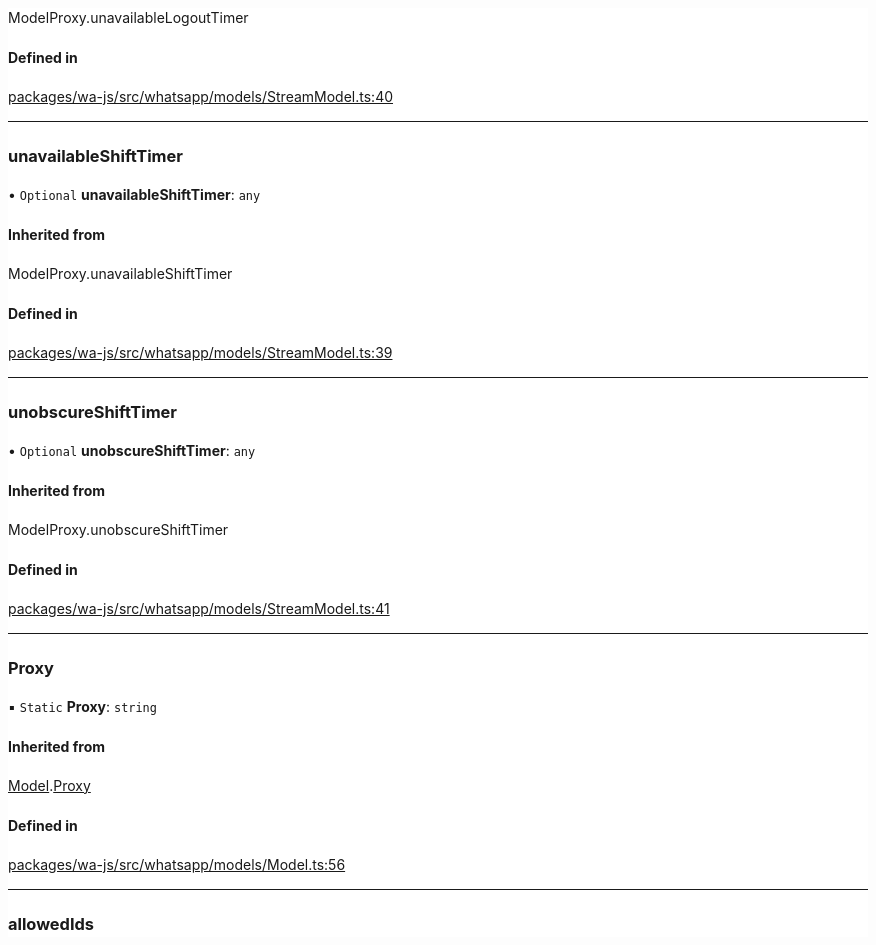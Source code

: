 ModelProxy.unavailableLogoutTimer

#### Defined in

[packages/wa-js/src/whatsapp/models/StreamModel.ts:40](https://github.com/wppconnect-team/wa-js/blob/main/src/whatsapp/models/StreamModel.ts#L40)

___

### unavailableShiftTimer

• `Optional` **unavailableShiftTimer**: `any`

#### Inherited from

ModelProxy.unavailableShiftTimer

#### Defined in

[packages/wa-js/src/whatsapp/models/StreamModel.ts:39](https://github.com/wppconnect-team/wa-js/blob/main/src/whatsapp/models/StreamModel.ts#L39)

___

### unobscureShiftTimer

• `Optional` **unobscureShiftTimer**: `any`

#### Inherited from

ModelProxy.unobscureShiftTimer

#### Defined in

[packages/wa-js/src/whatsapp/models/StreamModel.ts:41](https://github.com/wppconnect-team/wa-js/blob/main/src/whatsapp/models/StreamModel.ts#L41)

___

### Proxy

▪ `Static` **Proxy**: `string`

#### Inherited from

[Model](whatsapp.Model.md).[Proxy](whatsapp.Model.md#proxy)

#### Defined in

[packages/wa-js/src/whatsapp/models/Model.ts:56](https://github.com/wppconnect-team/wa-js/blob/main/src/whatsapp/models/Model.ts#L56)

___

### allowedIds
━━━
INSTRUCTIONS TO FOLLOW: Scan the listing above. Collect all lines with the word "whatsapp".

SOLUTION TO THIS EXERCISE:
[packages/wa-js/src/whatsapp/models/StreamModel.ts:40](https://github.com/wppconnect-team/wa-js/blob/main/src/whatsapp/models/StreamModel.ts#L40)
[packages/wa-js/src/whatsapp/models/StreamModel.ts:39](https://github.com/wppconnect-team/wa-js/blob/main/src/whatsapp/models/StreamModel.ts#L39)
[packages/wa-js/src/whatsapp/models/StreamModel.ts:41](https://github.com/wppconnect-team/wa-js/blob/main/src/whatsapp/models/StreamModel.ts#L41)
[Model](whatsapp.Model.md).[Proxy](whatsapp.Model.md#proxy)
[packages/wa-js/src/whatsapp/models/Model.ts:56](https://github.com/wppconnect-team/wa-js/blob/main/src/whatsapp/models/Model.ts#L56)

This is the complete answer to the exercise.